2

Say I have a function called boop. It has different behaviour depending on the class of its argument, so I use generics, like so:

library(dplyr)

df <- data.frame(a = c("these", "are", "some", "strings"),
                 b = 1:4)

boop <- function(x, ...) UseMethod("boop", x)

boop.numeric <- function(x) mean(x, na.rm = TRUE)

boop.character <- function(x) mean(nchar(x), na.rm =TRUE)

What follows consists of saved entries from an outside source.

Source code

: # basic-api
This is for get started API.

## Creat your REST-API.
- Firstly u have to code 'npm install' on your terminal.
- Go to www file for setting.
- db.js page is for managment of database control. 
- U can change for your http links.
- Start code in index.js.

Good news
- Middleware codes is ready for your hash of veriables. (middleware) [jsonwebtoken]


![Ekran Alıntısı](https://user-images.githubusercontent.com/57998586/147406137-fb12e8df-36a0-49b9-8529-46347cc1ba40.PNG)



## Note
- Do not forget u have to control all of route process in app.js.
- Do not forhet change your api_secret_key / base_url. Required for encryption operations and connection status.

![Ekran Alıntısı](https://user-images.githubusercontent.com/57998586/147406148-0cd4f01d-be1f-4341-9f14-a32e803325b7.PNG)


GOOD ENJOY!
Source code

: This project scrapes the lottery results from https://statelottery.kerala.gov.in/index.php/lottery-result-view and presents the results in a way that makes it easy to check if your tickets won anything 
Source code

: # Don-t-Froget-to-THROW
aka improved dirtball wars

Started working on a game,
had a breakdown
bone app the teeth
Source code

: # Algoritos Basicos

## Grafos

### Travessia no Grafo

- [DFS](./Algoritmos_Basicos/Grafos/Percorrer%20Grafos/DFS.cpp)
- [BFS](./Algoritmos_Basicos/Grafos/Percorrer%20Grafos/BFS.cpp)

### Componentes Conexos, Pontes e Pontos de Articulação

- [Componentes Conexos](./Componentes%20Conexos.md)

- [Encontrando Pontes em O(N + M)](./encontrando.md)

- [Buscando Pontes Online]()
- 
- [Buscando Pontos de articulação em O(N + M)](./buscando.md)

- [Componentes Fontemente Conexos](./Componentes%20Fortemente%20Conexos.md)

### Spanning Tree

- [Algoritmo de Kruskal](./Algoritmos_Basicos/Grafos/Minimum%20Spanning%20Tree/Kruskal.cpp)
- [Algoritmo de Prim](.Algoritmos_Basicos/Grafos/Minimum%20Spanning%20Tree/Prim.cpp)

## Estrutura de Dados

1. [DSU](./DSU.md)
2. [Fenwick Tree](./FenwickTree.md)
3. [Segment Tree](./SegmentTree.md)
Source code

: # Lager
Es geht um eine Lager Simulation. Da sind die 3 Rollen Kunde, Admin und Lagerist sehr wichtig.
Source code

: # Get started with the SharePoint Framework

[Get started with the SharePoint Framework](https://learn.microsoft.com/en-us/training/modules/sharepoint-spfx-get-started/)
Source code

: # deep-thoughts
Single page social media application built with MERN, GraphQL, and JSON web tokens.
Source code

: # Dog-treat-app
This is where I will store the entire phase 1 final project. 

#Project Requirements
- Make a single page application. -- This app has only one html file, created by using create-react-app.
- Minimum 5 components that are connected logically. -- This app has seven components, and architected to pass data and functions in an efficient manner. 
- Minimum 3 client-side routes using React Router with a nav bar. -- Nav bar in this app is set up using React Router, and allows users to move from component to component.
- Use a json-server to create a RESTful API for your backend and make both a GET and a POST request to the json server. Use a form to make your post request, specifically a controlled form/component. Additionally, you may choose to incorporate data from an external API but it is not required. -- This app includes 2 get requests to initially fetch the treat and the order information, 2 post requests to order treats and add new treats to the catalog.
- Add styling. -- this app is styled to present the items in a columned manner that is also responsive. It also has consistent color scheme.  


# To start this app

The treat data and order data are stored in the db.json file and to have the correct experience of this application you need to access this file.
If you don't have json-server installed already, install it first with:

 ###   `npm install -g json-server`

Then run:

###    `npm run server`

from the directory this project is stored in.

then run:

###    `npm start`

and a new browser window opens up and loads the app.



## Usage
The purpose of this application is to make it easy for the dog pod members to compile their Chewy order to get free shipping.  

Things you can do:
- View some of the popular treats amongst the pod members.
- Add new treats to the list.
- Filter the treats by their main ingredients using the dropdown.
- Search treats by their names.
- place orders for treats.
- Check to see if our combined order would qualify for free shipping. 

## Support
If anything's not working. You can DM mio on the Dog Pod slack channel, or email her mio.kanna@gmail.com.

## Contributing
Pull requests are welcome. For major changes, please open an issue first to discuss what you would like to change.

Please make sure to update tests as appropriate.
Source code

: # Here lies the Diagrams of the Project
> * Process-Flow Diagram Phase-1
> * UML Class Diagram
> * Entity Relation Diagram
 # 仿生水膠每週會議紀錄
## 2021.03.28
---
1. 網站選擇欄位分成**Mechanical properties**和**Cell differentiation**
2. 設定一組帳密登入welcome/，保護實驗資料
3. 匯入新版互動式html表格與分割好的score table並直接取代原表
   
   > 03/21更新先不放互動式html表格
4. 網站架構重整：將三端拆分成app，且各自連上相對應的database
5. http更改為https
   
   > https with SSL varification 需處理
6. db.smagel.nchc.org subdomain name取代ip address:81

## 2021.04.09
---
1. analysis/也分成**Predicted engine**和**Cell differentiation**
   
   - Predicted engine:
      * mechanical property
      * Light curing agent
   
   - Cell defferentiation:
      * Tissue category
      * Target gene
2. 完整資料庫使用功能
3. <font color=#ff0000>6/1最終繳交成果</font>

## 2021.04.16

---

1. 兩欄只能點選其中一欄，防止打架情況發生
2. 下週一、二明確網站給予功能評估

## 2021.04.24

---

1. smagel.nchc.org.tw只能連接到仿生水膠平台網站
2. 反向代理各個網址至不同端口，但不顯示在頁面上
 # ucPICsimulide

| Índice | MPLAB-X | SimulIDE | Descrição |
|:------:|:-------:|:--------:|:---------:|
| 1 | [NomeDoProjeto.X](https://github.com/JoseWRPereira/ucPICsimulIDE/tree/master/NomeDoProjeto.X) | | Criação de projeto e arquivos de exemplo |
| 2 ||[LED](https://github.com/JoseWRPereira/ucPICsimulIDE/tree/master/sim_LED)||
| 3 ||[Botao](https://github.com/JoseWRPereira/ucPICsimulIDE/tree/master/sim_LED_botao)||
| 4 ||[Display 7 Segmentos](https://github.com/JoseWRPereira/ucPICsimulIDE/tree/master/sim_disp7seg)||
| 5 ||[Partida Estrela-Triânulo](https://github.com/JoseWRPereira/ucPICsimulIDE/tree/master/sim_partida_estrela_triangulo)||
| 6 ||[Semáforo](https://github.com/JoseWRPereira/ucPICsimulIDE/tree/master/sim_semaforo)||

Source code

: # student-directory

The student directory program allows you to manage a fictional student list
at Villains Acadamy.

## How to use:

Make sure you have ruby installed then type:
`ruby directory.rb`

df %>% summarise(across(everything(), boop))
                                
#      a   b
# 1 4.75 2.5

Perfect! Now, say I want to use boop with a parquet file before collecting the data. I can write similar dplyr code to above for the summarise, but first I need to register my functions. For example,

library(arrow)

register_scalar_function(
  "boop.numeric",
  function(context, x) {
    mean(x, na.rm = TRUE)
  },
  in_type = schema(x = float64()),
  out_type = float64(),
  auto_convert = TRUE
)

But how do I first of all define boop as a generic? If I translate my original boop directly into an arrow format I need to define the input schema. Nevertheless, unlike boop.numeric or boop.character, its generic so x doesn't have a class.

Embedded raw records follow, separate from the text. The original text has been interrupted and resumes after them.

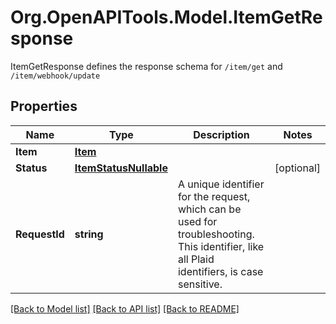 # Org.OpenAPITools.Model.ItemGetResponse
ItemGetResponse defines the response schema for `/item/get` and `/item/webhook/update`

## Properties

Name | Type | Description | Notes
------------ | ------------- | ------------- | -------------
**Item** | [**Item**](Item.md) |  | 
**Status** | [**ItemStatusNullable**](ItemStatusNullable.md) |  | [optional] 
**RequestId** | **string** | A unique identifier for the request, which can be used for troubleshooting. This identifier, like all Plaid identifiers, is case sensitive. | 

[[Back to Model list]](../README.md#documentation-for-models) [[Back to API list]](../README.md#documentation-for-api-endpoints) [[Back to README]](../README.md)


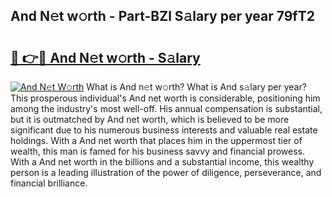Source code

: ## And N𝚎t w𝚘rth - Part-BZl S𝚊lary per year 79fT2

# <h2><a href="http://gc3nvh2.nevu.top/?p=And">🔗 👉🔴 And N𝚎t w𝚘rth - S𝚊lary</a></h2>

[![And N𝚎t W𝚘rth](https://i.imgur.com/Oavwk0R.jpeg)](http://gc3nvh2.nevu.top/?p=And)
What is And n𝚎t w𝚘rth? What is And s𝚊lary per year?
This prosperous individual's And net worth is considerable, positioning him among the industry's most well-off. His annual compensation is substantial, but it is outmatched by And net worth, which is believed to be more significant due to his numerous business interests and valuable real estate holdings. With a And net worth that places him in the uppermost tier of wealth, this man is famed for his business savvy and financial prowess. With a And net worth in the billions and a substantial income, this wealthy person is a leading illustration of the power of diligence, perseverance, and financial brilliance.
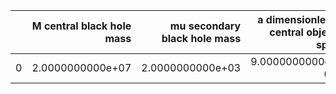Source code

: |    |   M central black hole mass |   mu secondary black hole mass |   a dimensionless central object spin |   p_f final semi-latus rectum |   e_f final eccentricity |       z redshift |   dist luminosity distance in Gpc |   T inspiral duration in years |   A power-law amplitude |   nr power-law index |
|---:|----------------------------:|-------------------------------:|--------------------------------------:|------------------------------:|-------------------------:|-----------------:|----------------------------------:|-------------------------------:|------------------------:|---------------------:|
|  0 |            2.0000000000e+07 |               2.0000000000e+03 |                      9.0000000000e-01 |              3.3286931235e+00 |         0.0000000000e+00 | 1.0000000000e+00 |                  6.8770989824e+00 |               2.0000000000e+00 |        0.0000000000e+00 |     8.0000000000e+00 |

Question: How do I use generics, such as shown above, with Apache Arrow prior to collecting data?

Dan
  • 11,370
  • 4
  • 43
  • 68

1 Answers1

3

I don't believe that this is currently possible.

I'm currently working on a PR which enables the use of where() which I hope to have done for the upcoming release (end of the month). Using this in conjunction with across(), the PR for which is now merged, would allow you to manually specify df %>% summarise(across(where(is.numeric), boop.numeric)) etc, as a workaround.

I've also opened a ticket on the project JIRA requesting implementation of the ability to call user-defined generic functions.

thisisnic
  • 820
  • 5
  • 10